The mutant allele fraction (the ratio between the number of supermutants and the number of unique identifier sequences for the mutation of interest) was calculated for each well with more than 200 unique identifier sequences. The difference in the distributions of the mutant allele fraction between the sample of interest and the experiment-specific controls was then statistically evaluated with the permutation test, using the permTS function of the R package, version 3.2.3 (R Foundation for Statistical Computing). A 1-sided, rather than a 2-sided, test was used to avoid attributing significance to a ctDNA-negative sample that has fewer supermutants than the associated control. A 1-sided P = .02 was chosen as the threshold to classify a sample of interest as ctDNA positive (P < .02) or ctDNA negative (P > .02). Given the lack of a criterion standard, the choice of a P < .02 threshold was motivated by the specificity of at least 98% being desirable. Confidence intervals for sensitivities and specificities were calculated assuming binomial distributions, with the actual sensitivities and specificities set as the corresponding success probabilities.

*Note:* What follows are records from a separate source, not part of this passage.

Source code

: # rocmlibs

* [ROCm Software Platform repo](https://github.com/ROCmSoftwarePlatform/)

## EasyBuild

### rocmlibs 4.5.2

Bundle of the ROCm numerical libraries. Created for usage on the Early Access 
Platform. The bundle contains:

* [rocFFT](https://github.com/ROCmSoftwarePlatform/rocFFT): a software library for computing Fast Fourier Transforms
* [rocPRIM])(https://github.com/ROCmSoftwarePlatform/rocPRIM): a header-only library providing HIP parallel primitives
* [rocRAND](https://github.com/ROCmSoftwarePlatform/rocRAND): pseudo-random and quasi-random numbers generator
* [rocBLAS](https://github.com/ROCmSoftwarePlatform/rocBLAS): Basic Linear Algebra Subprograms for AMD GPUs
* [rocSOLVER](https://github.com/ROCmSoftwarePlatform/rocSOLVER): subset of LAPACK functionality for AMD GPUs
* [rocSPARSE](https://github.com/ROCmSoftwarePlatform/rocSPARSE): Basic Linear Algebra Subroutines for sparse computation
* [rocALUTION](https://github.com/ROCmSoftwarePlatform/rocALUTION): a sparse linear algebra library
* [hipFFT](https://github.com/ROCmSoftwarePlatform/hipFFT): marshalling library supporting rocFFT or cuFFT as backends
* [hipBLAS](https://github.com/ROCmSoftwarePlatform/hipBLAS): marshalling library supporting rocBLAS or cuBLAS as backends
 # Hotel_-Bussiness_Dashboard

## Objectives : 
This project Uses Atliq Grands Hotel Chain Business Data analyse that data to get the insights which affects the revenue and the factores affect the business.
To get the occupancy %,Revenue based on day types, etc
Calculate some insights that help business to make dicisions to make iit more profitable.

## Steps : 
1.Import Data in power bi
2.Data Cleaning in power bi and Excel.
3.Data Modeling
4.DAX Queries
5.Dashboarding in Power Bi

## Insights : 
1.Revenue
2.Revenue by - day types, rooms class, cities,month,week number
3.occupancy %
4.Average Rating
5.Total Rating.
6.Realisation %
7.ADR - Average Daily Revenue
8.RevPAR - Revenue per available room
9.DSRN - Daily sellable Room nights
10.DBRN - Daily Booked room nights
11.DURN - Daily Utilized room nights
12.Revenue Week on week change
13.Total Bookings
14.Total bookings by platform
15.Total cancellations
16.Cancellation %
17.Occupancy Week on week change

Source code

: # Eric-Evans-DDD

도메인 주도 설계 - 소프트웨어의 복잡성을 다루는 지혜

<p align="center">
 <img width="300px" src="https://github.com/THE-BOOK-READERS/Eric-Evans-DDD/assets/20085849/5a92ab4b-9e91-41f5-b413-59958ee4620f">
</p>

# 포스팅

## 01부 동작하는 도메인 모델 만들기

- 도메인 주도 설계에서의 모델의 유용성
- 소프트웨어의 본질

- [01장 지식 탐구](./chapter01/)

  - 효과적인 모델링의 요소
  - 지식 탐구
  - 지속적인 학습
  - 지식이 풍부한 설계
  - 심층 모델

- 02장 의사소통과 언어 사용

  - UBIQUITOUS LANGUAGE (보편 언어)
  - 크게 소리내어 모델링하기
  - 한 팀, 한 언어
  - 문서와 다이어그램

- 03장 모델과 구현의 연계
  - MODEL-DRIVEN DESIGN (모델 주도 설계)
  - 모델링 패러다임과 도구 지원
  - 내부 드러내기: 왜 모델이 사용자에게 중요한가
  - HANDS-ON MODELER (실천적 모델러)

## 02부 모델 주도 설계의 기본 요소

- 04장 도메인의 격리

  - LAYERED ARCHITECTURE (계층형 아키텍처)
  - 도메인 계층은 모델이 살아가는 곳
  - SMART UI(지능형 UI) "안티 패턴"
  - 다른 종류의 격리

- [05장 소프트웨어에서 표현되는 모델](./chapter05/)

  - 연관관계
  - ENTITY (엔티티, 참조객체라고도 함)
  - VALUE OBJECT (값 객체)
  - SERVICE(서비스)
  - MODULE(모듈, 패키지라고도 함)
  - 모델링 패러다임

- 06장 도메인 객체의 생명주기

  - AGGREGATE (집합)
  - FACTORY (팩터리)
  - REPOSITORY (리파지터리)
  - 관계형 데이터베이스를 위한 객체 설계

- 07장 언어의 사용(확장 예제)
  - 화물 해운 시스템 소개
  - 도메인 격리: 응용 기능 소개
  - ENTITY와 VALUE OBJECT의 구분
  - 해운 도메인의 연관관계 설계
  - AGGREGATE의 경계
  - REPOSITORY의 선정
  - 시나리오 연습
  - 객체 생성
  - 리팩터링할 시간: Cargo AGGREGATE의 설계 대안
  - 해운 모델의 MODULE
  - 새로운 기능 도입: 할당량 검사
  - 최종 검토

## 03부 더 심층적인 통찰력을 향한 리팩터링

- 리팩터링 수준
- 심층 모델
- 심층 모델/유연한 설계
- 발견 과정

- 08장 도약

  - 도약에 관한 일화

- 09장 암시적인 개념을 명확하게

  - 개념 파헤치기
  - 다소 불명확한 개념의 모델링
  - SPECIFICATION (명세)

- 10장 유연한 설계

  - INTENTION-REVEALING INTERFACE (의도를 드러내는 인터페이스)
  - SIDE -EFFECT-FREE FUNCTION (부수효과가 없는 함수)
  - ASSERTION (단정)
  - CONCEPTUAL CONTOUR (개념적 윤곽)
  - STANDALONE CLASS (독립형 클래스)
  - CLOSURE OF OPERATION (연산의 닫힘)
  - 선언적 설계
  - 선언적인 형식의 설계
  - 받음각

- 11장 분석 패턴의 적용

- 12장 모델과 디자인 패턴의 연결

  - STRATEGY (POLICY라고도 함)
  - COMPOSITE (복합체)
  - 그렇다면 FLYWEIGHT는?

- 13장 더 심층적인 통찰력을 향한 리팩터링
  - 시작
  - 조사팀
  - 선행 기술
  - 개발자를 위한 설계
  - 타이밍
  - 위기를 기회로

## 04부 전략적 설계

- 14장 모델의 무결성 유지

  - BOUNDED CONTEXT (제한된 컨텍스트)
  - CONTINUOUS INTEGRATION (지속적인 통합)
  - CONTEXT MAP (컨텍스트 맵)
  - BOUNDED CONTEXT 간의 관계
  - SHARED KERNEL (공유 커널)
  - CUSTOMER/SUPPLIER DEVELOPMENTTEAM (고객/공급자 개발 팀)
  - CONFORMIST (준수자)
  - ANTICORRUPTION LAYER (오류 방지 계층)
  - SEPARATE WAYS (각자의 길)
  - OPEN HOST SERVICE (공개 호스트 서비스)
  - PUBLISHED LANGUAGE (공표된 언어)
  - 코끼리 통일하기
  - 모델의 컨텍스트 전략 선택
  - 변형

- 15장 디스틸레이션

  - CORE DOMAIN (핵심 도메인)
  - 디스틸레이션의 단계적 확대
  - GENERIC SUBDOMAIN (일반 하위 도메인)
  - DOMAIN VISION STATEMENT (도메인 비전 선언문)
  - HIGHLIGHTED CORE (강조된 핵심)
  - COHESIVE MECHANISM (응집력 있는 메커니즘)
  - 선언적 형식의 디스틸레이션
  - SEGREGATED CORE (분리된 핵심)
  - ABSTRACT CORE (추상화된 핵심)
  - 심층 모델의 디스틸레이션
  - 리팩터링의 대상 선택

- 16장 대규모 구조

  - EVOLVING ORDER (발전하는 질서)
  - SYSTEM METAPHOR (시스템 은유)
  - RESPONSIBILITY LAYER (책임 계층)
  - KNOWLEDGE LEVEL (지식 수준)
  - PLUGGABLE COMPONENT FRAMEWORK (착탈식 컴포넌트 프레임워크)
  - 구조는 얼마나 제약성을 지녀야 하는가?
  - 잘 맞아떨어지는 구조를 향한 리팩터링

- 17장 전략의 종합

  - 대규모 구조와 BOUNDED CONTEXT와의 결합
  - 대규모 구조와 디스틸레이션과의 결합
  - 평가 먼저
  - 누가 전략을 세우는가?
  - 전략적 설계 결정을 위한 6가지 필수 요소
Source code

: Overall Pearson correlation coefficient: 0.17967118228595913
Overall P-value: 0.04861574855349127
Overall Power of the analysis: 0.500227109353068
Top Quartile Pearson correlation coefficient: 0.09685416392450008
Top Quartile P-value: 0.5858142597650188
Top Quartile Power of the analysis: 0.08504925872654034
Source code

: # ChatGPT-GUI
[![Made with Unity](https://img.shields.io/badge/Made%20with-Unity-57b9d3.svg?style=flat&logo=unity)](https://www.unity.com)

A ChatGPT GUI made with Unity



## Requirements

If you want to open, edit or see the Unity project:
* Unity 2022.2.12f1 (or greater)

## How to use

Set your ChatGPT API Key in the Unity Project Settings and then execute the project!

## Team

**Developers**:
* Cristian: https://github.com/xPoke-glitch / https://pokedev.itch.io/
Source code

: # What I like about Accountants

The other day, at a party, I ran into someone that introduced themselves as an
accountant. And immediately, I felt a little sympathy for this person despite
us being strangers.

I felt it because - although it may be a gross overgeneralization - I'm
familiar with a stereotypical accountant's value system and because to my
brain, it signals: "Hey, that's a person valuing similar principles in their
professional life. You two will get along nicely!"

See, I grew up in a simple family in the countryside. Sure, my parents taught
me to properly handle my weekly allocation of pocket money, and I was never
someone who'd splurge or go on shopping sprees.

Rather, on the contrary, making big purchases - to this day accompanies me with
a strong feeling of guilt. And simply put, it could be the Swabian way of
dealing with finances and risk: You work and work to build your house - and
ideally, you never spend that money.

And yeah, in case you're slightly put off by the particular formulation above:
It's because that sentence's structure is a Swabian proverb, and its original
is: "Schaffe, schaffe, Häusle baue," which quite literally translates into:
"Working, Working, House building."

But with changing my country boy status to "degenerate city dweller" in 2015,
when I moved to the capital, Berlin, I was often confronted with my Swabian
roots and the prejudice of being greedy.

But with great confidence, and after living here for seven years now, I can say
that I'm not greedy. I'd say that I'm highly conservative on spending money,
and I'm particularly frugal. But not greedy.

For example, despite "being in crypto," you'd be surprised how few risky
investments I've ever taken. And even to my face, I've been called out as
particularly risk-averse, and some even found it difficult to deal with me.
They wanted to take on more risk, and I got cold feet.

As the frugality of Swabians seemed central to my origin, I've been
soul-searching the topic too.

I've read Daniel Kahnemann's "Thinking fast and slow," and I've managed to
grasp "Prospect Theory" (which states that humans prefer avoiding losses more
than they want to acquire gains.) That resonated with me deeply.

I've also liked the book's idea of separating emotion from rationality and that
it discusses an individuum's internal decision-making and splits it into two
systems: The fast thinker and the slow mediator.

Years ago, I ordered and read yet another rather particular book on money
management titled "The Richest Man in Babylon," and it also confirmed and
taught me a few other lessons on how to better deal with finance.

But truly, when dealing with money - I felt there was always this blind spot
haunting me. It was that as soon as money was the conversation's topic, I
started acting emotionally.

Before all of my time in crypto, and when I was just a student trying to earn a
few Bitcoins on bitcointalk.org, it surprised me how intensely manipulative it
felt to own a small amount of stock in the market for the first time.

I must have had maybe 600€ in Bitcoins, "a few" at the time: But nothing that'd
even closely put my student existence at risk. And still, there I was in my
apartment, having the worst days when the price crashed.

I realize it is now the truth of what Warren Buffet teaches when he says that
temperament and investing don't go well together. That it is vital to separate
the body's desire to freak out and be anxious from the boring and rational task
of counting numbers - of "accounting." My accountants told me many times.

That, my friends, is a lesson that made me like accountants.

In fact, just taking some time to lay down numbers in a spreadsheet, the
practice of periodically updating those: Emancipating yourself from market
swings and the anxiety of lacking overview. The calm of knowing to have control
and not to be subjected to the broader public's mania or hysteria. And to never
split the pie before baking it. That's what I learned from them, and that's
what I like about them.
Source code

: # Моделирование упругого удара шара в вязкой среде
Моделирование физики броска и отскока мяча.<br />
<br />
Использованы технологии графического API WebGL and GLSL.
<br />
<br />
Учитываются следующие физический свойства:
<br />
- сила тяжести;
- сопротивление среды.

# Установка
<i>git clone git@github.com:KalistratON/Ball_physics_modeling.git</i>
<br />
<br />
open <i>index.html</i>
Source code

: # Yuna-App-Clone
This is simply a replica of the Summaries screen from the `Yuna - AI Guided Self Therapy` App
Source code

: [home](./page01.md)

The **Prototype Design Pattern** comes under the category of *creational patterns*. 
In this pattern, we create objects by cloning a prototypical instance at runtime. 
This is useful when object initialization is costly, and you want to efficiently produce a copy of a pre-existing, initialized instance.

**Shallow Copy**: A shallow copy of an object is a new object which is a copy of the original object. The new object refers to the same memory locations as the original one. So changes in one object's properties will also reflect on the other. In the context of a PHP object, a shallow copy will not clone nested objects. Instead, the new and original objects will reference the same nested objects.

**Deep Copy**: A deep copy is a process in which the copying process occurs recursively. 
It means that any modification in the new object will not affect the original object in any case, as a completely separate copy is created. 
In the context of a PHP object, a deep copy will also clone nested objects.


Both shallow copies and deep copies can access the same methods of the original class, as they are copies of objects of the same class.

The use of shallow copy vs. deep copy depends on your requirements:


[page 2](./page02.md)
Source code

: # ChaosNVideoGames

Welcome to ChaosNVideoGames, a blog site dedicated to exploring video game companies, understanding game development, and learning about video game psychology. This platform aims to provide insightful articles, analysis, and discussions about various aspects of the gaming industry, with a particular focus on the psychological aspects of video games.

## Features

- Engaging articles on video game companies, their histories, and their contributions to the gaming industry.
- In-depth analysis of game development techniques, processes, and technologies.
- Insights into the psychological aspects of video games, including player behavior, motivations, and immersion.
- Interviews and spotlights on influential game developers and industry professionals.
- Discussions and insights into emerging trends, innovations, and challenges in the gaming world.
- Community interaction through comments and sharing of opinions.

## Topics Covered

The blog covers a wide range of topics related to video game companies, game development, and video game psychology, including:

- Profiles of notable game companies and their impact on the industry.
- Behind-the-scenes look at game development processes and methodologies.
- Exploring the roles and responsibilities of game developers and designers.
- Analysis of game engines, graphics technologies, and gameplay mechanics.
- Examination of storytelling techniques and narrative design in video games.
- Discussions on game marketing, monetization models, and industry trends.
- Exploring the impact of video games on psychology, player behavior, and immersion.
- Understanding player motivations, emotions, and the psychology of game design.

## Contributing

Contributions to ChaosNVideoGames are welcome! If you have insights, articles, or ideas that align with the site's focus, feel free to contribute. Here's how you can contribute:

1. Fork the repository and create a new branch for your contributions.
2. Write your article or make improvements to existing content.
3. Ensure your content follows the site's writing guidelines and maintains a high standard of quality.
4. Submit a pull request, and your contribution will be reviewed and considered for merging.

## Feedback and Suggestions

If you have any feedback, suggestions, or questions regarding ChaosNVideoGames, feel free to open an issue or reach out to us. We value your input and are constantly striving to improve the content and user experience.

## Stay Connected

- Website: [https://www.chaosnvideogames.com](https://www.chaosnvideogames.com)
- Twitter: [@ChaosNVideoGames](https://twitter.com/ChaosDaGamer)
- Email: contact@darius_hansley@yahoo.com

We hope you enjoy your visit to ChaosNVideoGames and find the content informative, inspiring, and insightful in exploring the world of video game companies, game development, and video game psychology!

This study included 319 blood samples from 58 patients with CRC who underwent surgical resection for stage I, II, or III disease (Figure). Among these patients, the median (range) age was 69 (47-83) years and there were 34 males (59%). DNA from the resected tumors was sequenced to identify at least 1 somatic mutation in each patient using a panel that queried regions from 15 genes that are commonly mutated in CRC (eTable 1 in the Supplement).15 Patient demographics are summarized in eTable 2 in the Supplement, and the mutations identified are listed in eTable 3 in the Supplement.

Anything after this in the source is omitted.